▶ _Recorded information_:
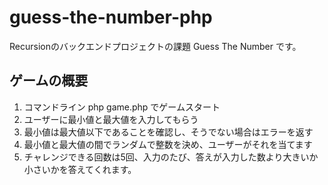# guess-the-number-php
Recursionのバックエンドプロジェクトの課題 Guess The Number です。

## ゲームの概要

1. コマンドライン php game.php でゲームスタート
2. ユーザーに最小値と最大値を入力してもらう
3. 最小値は最大値以下であることを確認し、そうでない場合はエラーを返す
4. 最小値と最大値の間でランダムで整数を決め、ユーザーがそれを当てます
5. チャレンジできる回数は5回、入力のたび、答えが入力した数より大きいか小さいかを答えてくれます。

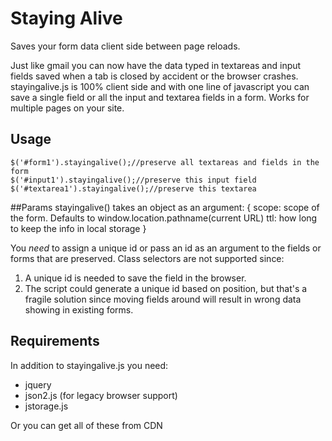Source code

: Staying Alive
============

Saves your form data client side between page reloads.

Just like gmail you can now have the data typed in textareas and input fields
saved when a tab is closed by accident or the browser crashes. stayingalive.js is
100% client side and with one line of javascript you can save a single field or
all the input and textarea fields in a form.
Works for multiple pages on your site.

## Usage

    $('#form1').stayingalive();//preserve all textareas and fields in the form
    $('#input1').stayingalive();//preserve this input field
    $('#textarea1').stayingalive();//preserve this textarea

##Params
stayingalive() takes an object as an argument:
{
	scope: scope of the form. Defaults to  window.location.pathname(current URL)
	ttl: how long to keep the info in local storage
}



You *need* to assign a unique id or pass an id as an argument to the fields or forms that are preserved. Class selectors are not supported since:

1. A unique id is needed to save the field in the browser. 
2. The script could generate a unique id based on position, but that's a fragile solution since moving fields around will result in wrong data showing in existing forms.


## Requirements

In addition to stayingalive.js you need:

* jquery
* json2.js (for legacy browser support)
* jstorage.js

Or you can get all of these from CDN
<script src="http://cdnjs.cloudflare.com/ajax/libs/json2/20110223/json2.js"></script>
<script src="http://ajax.googleapis.com/ajax/libs/jquery/1.9.0/jquery.min.js"></script>
<script src="//cdnjs.cloudflare.com/ajax/libs/jStorage/0.3.0/jstorage.min.js"></script>
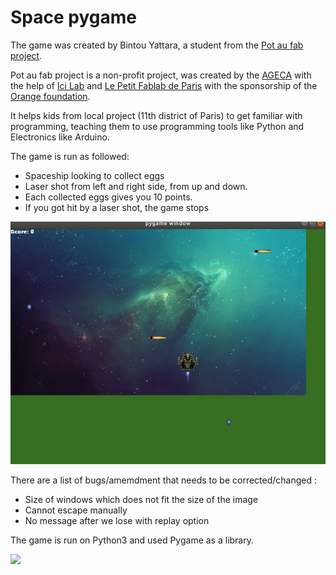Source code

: Space pygame
============

The game was created by Bintou Yattara, a student from the [Pot au fab project](http://potaufab.fr/).

Pot au fab project is a non-profit project, was created by the [AGECA](https://www.ageca.org/) with the help of [Ici Lab](http://icietlab.cc/) and [Le Petit Fablab de Paris](https://lepetitfablabdeparis.fr/) with the sponsorship of the [Orange foundation](https://www.fondationorange.com/en).

It helps kids from local project (11th district of Paris) to get familiar with programming, teaching them to use programming tools like Python and Electronics like Arduino.

The game is run as followed:

- Spaceship looking to collect eggs
- Laser shot from left and right side, from up and down.
- Each collected eggs gives you 10 points.
- If you got hit by a laser shot, the game stops


![image](Pictures/space_pygame.png)

There are a list of bugs/amemdment that needs to be corrected/changed :

- Size of windows which does not fit the size of the image
- Cannot escape manually
- No message after we lose with replay option

The game is run on Python3 and used Pygame as a library.

[![](https://img.shields.io/badge/Python3-status-blue.svg?maxAge=3600)](https://www.python.org/download/releases/3.0/)

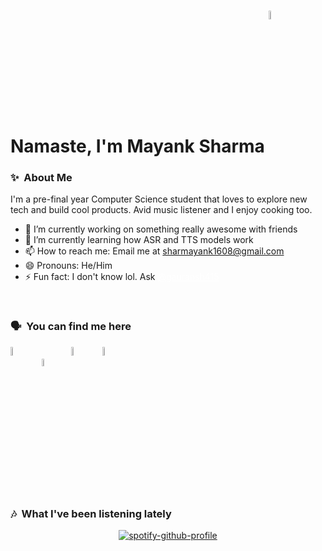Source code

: # Namaste, I'm Mayank Sharma <a href="https://sharmayank.co"><img src="https://www.icegif.com/wp-content/uploads/2023/07/icegif-176.gif" width=6% style="vertical-align: bottom;"></a>


### ✨&nbsp; About Me

I'm a pre-final year Computer Science student that loves to explore new tech and build cool products. Avid music listener and I enjoy cooking too.

- 🔭 I’m currently working on something really awesome with friends
- 🌱 I’m currently learning how ASR and TTS models work
- 📫 How to reach me: Email me at <a href="mailto:sharmayank1608@gmail.com" style="color: yellowgreen">sharmayank1608@gmail.com</a>
- 😄 Pronouns: He/Him
- ⚡ Fun fact: I don't know lol. Ask <a href="https://github.com/gauransh415" style="color: white">@gauransh415</a>
<br>


### 🗣️&nbsp; You can find me here
<a href="https://www.linkedin.com/in/shar-mayank/"><img src="https://upload.wikimedia.org/wikipedia/commons/8/81/LinkedIn_icon.svg" width=6% style="vertical-align: bottom;"></a>
&nbsp; &nbsp; <a href="https://x.com/sharmayank16"><img src="https://upload.wikimedia.org/wikipedia/commons/5/53/X_logo_2023_original.svg" width=5.5% style="vertical-align: bottom;"></a>
&nbsp; &nbsp; <a href="https://www.youtube.com/@shar_mayank"><img src="https://upload.wikimedia.org/wikipedia/commons/0/09/YouTube_full-color_icon_%282017%29.svg" width=6%;></a>
&nbsp; &nbsp; <a href="https://open.spotify.com/user/31nnp65x2sxb2pctdl574jxc2lte?si=Jg4Pl1EMQXWmLB5B7H7rmg"><img src="https://upload.wikimedia.org/wikipedia/commons/8/84/Spotify_icon.svg" width=6% style="vertical-align: bottom;"></a>

### 🎶&nbsp; What I've been listening lately

<div align=center>

[![spotify-github-profile](https://spotify-github-profile.kittinanx.com/api/view?uid=31nnp65x2sxb2pctdl574jxc2lte&cover_image=true&theme=default&show_offline=false&background_color=121212&interchange=true)](https://spotify-github-profile.kittinanx.com/api/view?uid=31nnp65x2sxb2pctdl574jxc2lte&redirect=true)

</div>


<!-- #TODO: add tech stack displayer
#TODO: add this week I spent time on thing. ref: https://github.com/abhisheknaiidu/abhisheknaiidu/blob/master/README.md
#TODO: add github stats -->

▶ _Required action_: Copy exactly the lines of the listing above between the one holding "1. コマンドライン php game.php でゲームスタート" and the one holding "The game was", inclusive; omit all pictures.

▶ _Exercise response_:
1. コマンドライン php game.php でゲームスタート
2. ユーザーに最小値と最大値を入力してもらう
3. 最小値は最大値以下であることを確認し、そうでない場合はエラーを返す
4. 最小値と最大値の間でランダムで整数を決め、ユーザーがそれを当てます
5. チャレンジできる回数は5回、入力のたび、答えが入力した数より大きいか小さいかを答えてくれます。

Source code

: Staying Alive
============

Saves your form data client side between page reloads.

Just like gmail you can now have the data typed in textareas and input fields
saved when a tab is closed by accident or the browser crashes. stayingalive.js is
100% client side and with one line of javascript you can save a single field or
all the input and textarea fields in a form.
Works for multiple pages on your site.

## Usage

    $('#form1').stayingalive();//preserve all textareas and fields in the form
    $('#input1').stayingalive();//preserve this input field
    $('#textarea1').stayingalive();//preserve this textarea

##Params
stayingalive() takes an object as an argument:
{
	scope: scope of the form. Defaults to  window.location.pathname(current URL)
	ttl: how long to keep the info in local storage
}



You *need* to assign a unique id or pass an id as an argument to the fields or forms that are preserved. Class selectors are not supported since:

1. A unique id is needed to save the field in the browser. 
2. The script could generate a unique id based on position, but that's a fragile solution since moving fields around will result in wrong data showing in existing forms.


## Requirements

In addition to stayingalive.js you need:

* jquery
* json2.js (for legacy browser support)
* jstorage.js

Or you can get all of these from CDN
<script src="http://cdnjs.cloudflare.com/ajax/libs/json2/20110223/json2.js"></script>
<script src="http://ajax.googleapis.com/ajax/libs/jquery/1.9.0/jquery.min.js"></script>
<script src="//cdnjs.cloudflare.com/ajax/libs/jStorage/0.3.0/jstorage.min.js"></script>
Source code

: Space pygame
============

The game was created by Bintou Yattara, a student from the [Pot au fab project](http://potaufab.fr/).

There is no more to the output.